Showing posts with label Fahim Siddiqui. Show all posts
Showing posts with label Fahim Siddiqui. Show all posts

Tuesday, October 12, 2010

Downsize Kar Kay Geo?

Even as Geo has hired some new faces, such as Dr Shahista Wahidi - at a salary well in excess of Rs. 20 million lakhs a month - and rehired others such as Sana Bucha at double their old emoluments (we have heard the new figure is 700K), it seems all is not hunky dory for everyone at the top-rated channel.


 Not everyone at Geo is smiling like Dr Shahista Wahidi


There are well-founded murmurs within the organization that a large number of staff are about to face the sack. The scale of the coming lay-offs varies depending on sources but almost 50 staffers, including reporters, anchors, producers, assistant producers and support and technical staff, mainly from the Karachi and Islamabad bureaus, are set to lose their jobs in the next few days. Two anchors have already apparently been shown the door while the position of crime reporter Fahim Siddiqui (host of Geo's FIR programme and head of its crime desk) also hangs in the balance after he impetuously resigned over a power tussle with the Karachi bureau chief and Geo News head Azhar Abbas (Siddiqui is apparently back in touch with Geo supremo Mir Shakilur Rahman to save his job). In addition, some of those from the doomed Geo English project who had been adjusted within Geo but who never quite managed to fit in are also being let go.

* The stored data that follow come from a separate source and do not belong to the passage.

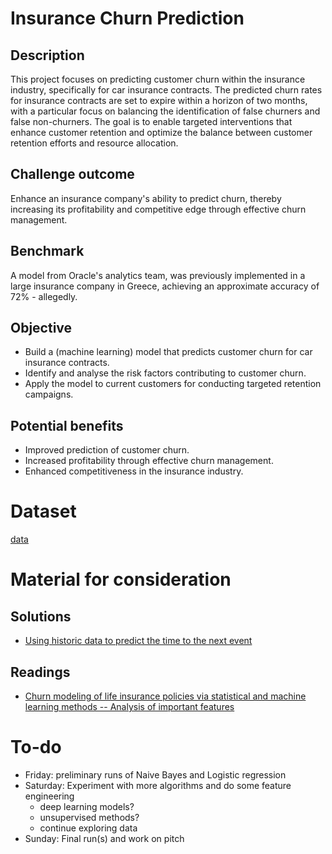 # Insurance Churn Prediction

## Description
This project focuses on predicting customer churn within the insurance industry, specifically for car insurance contracts. The predicted churn rates for insurance contracts are set to expire within a horizon of two months, with a particular focus on balancing the identification of false churners and false non-churners. The goal is to enable targeted interventions that enhance customer retention and optimize the balance between customer retention efforts and resource allocation.

## Challenge outcome
Enhance an insurance company's ability to predict churn, thereby increasing its profitability and competitive edge through effective churn management.

## Benchmark
A model from Oracle's analytics team, was previously implemented in a large insurance company in Greece, achieving an approximate accuracy of 72% - allegedly.

## Objective
- Build a (machine learning) model that predicts customer churn for car insurance contracts.
- Identify and analyse the risk factors contributing to customer churn.
- Apply the model to current customers for conducting targeted retention campaigns.

## Potential benefits
- Improved prediction of customer churn.
- Increased profitability through effective churn management.
- Enhanced competitiveness in the insurance industry.

# Dataset
[data](https://drive.google.com/drive/folders/1Gr6d3ruHvLqrAI4GZl63_3buDaHhA0g8)

# Material for consideration
## Solutions
- [Using historic data to predict the time to the next event](https://github.com/ragulpr/wtte-rnn/tree/master)
## Readings
- [Churn modeling of life insurance policies via statistical and machine learning methods -- Analysis of important features](https://arxiv.org/abs/2202.09182)


# To-do
- Friday: preliminary runs of Naive Bayes and Logistic regression
- Saturday: Experiment with more algorithms and do some feature engineering
    - deep learning models?
    - unsupervised methods?
    - continue exploring data
- Sunday: Final run(s) and work on pitch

Since management is remaining tight-lipped over the downsizing, it is not quite clear whether the drastic moves have to do with Geo feeling the pinch of the recessionary times or whether the sackings are based on job-related evaluations. Certainly the recent hirings seem to suggest, much to the resentment of staff, that revenues are not really an issue. Rightly or wrongly, those facing the axe are upset that they are being let go after standing by Geo during its difficult times. Given the Jang Group's culture of accumulating human resources and almost never firing anyone even if they have zero output - it is often said that people only leave the Jang Group if they themselves choose to - the change of management culture seems to have come as a shock to most. However, it is also true that, like many bureaucracies (PTV comes readily to mind), Geo is overstaffed in many positions. In particular, the Islamabad bureau - which produces only Hamid Mir's Capital Talk - has been regularly identified as being incredibly overstaffed in terms of technical staff.




Of course, staffers who are being let go or who fear being let go are claiming that they are being victimized because of personal grudges and that their evaluations have suffered because of their inability or unwillingness to "butter up" the management. Obviously, such claims are often normal in such situations and there is no way to verify such claims. We hold no position on individual claims (though some may have weight), but while we feel for people losing their earnings, it is also important to state that we see no reason why someone with poor job performance should be retained purely out of a sense of charity. That is how government departments like PTV operate, and look where it's got them.

In the current difficult economic times, many media houses have resorted to slashing costs through shedding staff, among them DawnNews, Aaj TV and Samaa. The most recent has been the Nawai Waqt-owned Waqt News which apparently cut almost 90 staff a few days ago. Geo and Jang Group as a whole are obviously not immune to the trend of the times.

Incidentally, there is evidence to suggest that the slashing of unproductive costs may well be a new direction at the Jang Group under the returning prodigal son, Mir Ibrahim Rahman (MIR). The first to feel the brunt of the new management culture was the music channel Aag, which had long been under the knife. It is said that MIR was ready to shut down the loss-making channel a few months ago and has only allowed it one final chance to pull itself out of the red. Most staff there have already been sacked and only a small staff remains to try to pull off some sort of miracle.

After the fate of Dr S&M, Aamir Liaquat and Nadia Khan - all of whom were let go when the ratings of their programmes began to dip - it is also rumoured that Geo is not too happy with the fall in ratings of Capital Talk. Hamid Mir survived the serious scandal surrounding him with regards to the death of Khalid Khwaja, mainly because one of the key players in that saga, Usman Punjabi (the man Mir allegedly had that phone conversation with), was later on killed in a drone attack. In all propriety, Geo management should have taken him off air pending investigations, but apparent criminal behaviour is obviously not as big a problem for them as ratings drops. Now, however, Mir must be a worried man for entirely different reasons.